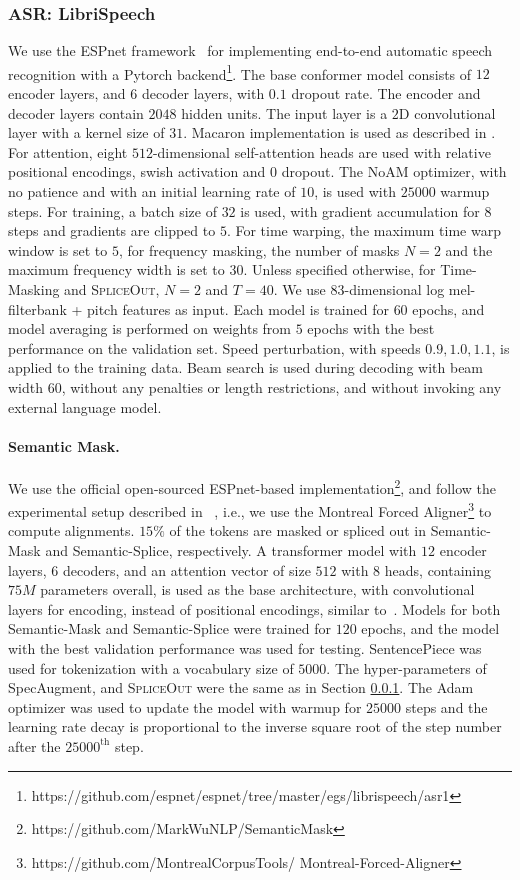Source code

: \documentclass{article}
\newcommand{\SpA}{{\textsc{SpliceOut}}\xspace}
\begin{document}
\subsubsection{ASR: LibriSpeech}
\label{sec:appasr}
We use the ESPnet framework~\citep{espnet} for implementing end-to-end automatic speech recognition with a Pytorch backend\footnote{https://github.com/espnet/espnet/tree/master/egs/librispeech/asr1}. The base conformer model consists of $12$ encoder layers, and $6$ decoder layers, with $0.1$ dropout rate. The encoder and decoder layers contain $2048$ hidden units. The input layer is a $2$D convolutional layer with a kernel size of $31$. Macaron implementation is used as described in \citep{conformer,espnetconformer}. For attention, eight $512$-dimensional self-attention heads are used with relative positional encodings, swish activation and $0$ dropout. The NoAM optimizer, with no patience and with an initial learning rate of $10$, is used with $25000$ warmup steps. For training, a batch size of $32$ is used, with gradient accumulation for $8$ steps and gradients are clipped to $5$. For time warping, the maximum time warp window is set to $5$, for frequency masking, the number of masks $N=2$ and the maximum frequency width is set to $30$. Unless specified otherwise, for Time-Masking and \SpA, $N=2$ and $T=40$. We use $83$-dimensional log mel-filterbank + pitch features as input. Each model is trained for $60$ epochs, and model averaging is performed on weights from $5$ epochs with the best performance on the validation set. Speed perturbation, with speeds $0.9, 1.0, 1.1$, is applied to the training data. Beam search is used during decoding with beam width $60$, without any penalties or length restrictions, and without invoking any external language model. 

\paragraph{Semantic Mask.} We use the official open-sourced ESPnet-based  implementation\footnote{https://github.com/MarkWuNLP/SemanticMask}, and follow the experimental setup described in ~\citep{semanticmask}, i.e., we use the Montreal Forced Aligner\footnote{https://github.com/MontrealCorpusTools/
Montreal-Forced-Aligner} to compute alignments. $15\%$ of the tokens are masked or spliced out in Semantic-Mask and Semantic-Splice, respectively. A transformer model with $12$ encoder layers, $6$ decoders, and an attention vector of size $512$ with $8$ heads, containing $75M$ parameters overall, is used as the base architecture, with convolutional layers for encoding, instead of positional encodings, similar to~\citep{semanticmask}. Models for both Semantic-Mask and Semantic-Splice were trained for $120$ epochs, and the model with the best validation performance was used for testing. SentencePiece was used for tokenization with a vocabulary size of $5000$. The hyper-parameters of SpecAugment, and \SpA were the same as in Section \ref{sec:appasr}. The Adam optimizer was used to update the model with warmup for $25000$ steps and the learning rate decay is proportional to the inverse square root of the step number after the $25000^{\text{th}}$ step.
\end{document}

_ _ _

What you need to do: Give back the line containing "use the official" and all the lines after it through the end of the records, unchanged.

Answer space:
\paragraph{Semantic Mask.} We use the official open-sourced ESPnet-based  implementation\footnote{https://github.com/MarkWuNLP/SemanticMask}, and follow the experimental setup described in ~\citep{semanticmask}, i.e., we use the Montreal Forced Aligner\footnote{https://github.com/MontrealCorpusTools/
Montreal-Forced-Aligner} to compute alignments. $15\%$ of the tokens are masked or spliced out in Semantic-Mask and Semantic-Splice, respectively. A transformer model with $12$ encoder layers, $6$ decoders, and an attention vector of size $512$ with $8$ heads, containing $75M$ parameters overall, is used as the base architecture, with convolutional layers for encoding, instead of positional encodings, similar to~\citep{semanticmask}. Models for both Semantic-Mask and Semantic-Splice were trained for $120$ epochs, and the model with the best validation performance was used for testing. SentencePiece was used for tokenization with a vocabulary size of $5000$. The hyper-parameters of SpecAugment, and \SpA were the same as in Section \ref{sec:appasr}. The Adam optimizer was used to update the model with warmup for $25000$ steps and the learning rate decay is proportional to the inverse square root of the step number after the $25000^{\text{th}}$ step.
\end{document}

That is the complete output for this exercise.